KCI’s new terminal is first in Midwest to achieve LEED Gold certification and second in the country

As the largest single infrastructure project in the city’s history, and with sustainability at the forefront, Kansas City’s new airport terminal has reached new milestones for green building in the region and beyond. 

The U.S. Green Building Council (USGBC) awarded the terminal project the LEED v4 Gold certification – making it the first terminal project in the Midwest, and only the second in the country, to receive this designation. 

The project met sustainability benchmarks for energy efficiency, water conservation, material selection, waste reduction, and more to achieve the Leadership in Energy and Design (LEED) certification. 

“The Kansas City Airport is a monumental project for the city, the community and for the country,” said Peter Templeton, president and CEO of the USGBC. “It demonstrates how important infrastructure projects like airports can be built to high-performing, sustainable standards.” 

The Journey to LEED Gold

How does a project of this scale achieve LEED Gold certification?

Kansas City-based Greenwood Consulting Group managed the certification for the terminal project. 

“It was a collaborative effort and is a big accomplishment for everyone involved,” said Sara Greenwood, Principal of Greenwood Consulting Group. “We worked closely with the Build KCI team and USGBC.” 

Sara Greenwood, Principal of Greenwood Consulting; Peter Templeton, President & CEO of USGBC; Meg McCollister, Administrator for Region 7 | U.S. EPA; Pat Klein, Director of Aviation - Kansas City, MO; Quinton Lucas, Mayor of Kansas City, Missouri; Lee Barnes, Council Member, Kansas City, Missouri

Sara Greenwood, Principal of Greenwood Consulting; Peter Templeton, President & CEO of USGBC; Meg McCollister, Administrator for Region 7 | U.S. EPA; Pat Klein, Director of Aviation – Kansas City, MO; Quinton Lucas, Mayor of Kansas City, MO; Lee Barnes, Council Member, Kansas City, MO. Photo courtesy of USGBC Central Plains

Here’s a glance at the new terminal’s sustainability achievements and journey to LEED Gold.

Electric Vehicles

KCI is now the first U.S. airport to feature wireless electric bus charging. While waiting for passengers, the electric bus shuttles will park over charging pads and charge while passengers are loading and unloading, allowing the buses to service the seven-mile loop without needing the traditional plug-in infrastructure. There are charging stations to support 209 fleet vehicles. 

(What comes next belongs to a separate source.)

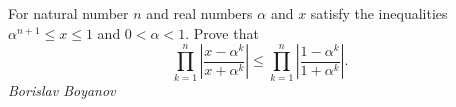 For natural number $n$ and real numbers $\alpha$ and $x$ satisfy the inequalities $\alpha^{n+1}\le x\le1$ and $0<\alpha<1$. Prove that
$$\prod_{k=1}^n\left|\frac{x-\alpha^k}{x+\alpha^k}\right|\le\prod_{k=1}^n\left|\frac{1-\alpha^k}{1+\alpha^k}\right|.$$
\textit{Borislav Boyanov}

For passenger vehicles, there are 62 EV charging stations in the new garage and 8 spaces in the surface lot. 

Energy Efficiency

A variety of energy saving measures were incorporated into the airport design including LED lighting and controls, high-efficiency HVAC equipment, smart building controls, and a high performing building envelope. The expansive windows bring in natural light to reduce lighting use, and include coatings with insulative properties.

Renewable Energy

The terminal will use 100% renewable energy with its new onsite solar panels, as well as by participating in Evergy’s Renewables Direct program. The new parking garage features a solar panel awning on the southside with 510 solar photovoltaic panels that supply the energy equivalent of 20 average homes.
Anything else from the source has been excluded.